◆ DATA PROVIDED:
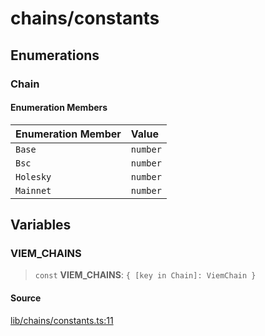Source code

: # chains/constants

## Enumerations

### Chain

#### Enumeration Members

| Enumeration Member | Value |
| :------ | :------ |
| `Base` | `number` |
| `Bsc` | `number` |
| `Holesky` | `number` |
| `Mainnet` | `number` |

## Variables

### VIEM\_CHAINS

> `const` **VIEM\_CHAINS**: `{ [key in Chain]: ViemChain }`

#### Source

[lib/chains/constants.ts:11](https://github.com/PufferFinance/puffer-sdk/blob/f7546e5e9a7742d28c2acc6d473bdf05079d711c/lib/chains/constants.ts#L11)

◆ WHAT YOU WILL DO: Please reproduce, word for word, every line from the line with "Member | Value |" to the final line above, including both ends.

◆ RESPONSE:
| Enumeration Member | Value |
| :------ | :------ |
| `Base` | `number` |
| `Bsc` | `number` |
| `Holesky` | `number` |
| `Mainnet` | `number` |

## Variables

### VIEM\_CHAINS

> `const` **VIEM\_CHAINS**: `{ [key in Chain]: ViemChain }`

#### Source

[lib/chains/constants.ts:11](https://github.com/PufferFinance/puffer-sdk/blob/f7546e5e9a7742d28c2acc6d473bdf05079d711c/lib/chains/constants.ts#L11)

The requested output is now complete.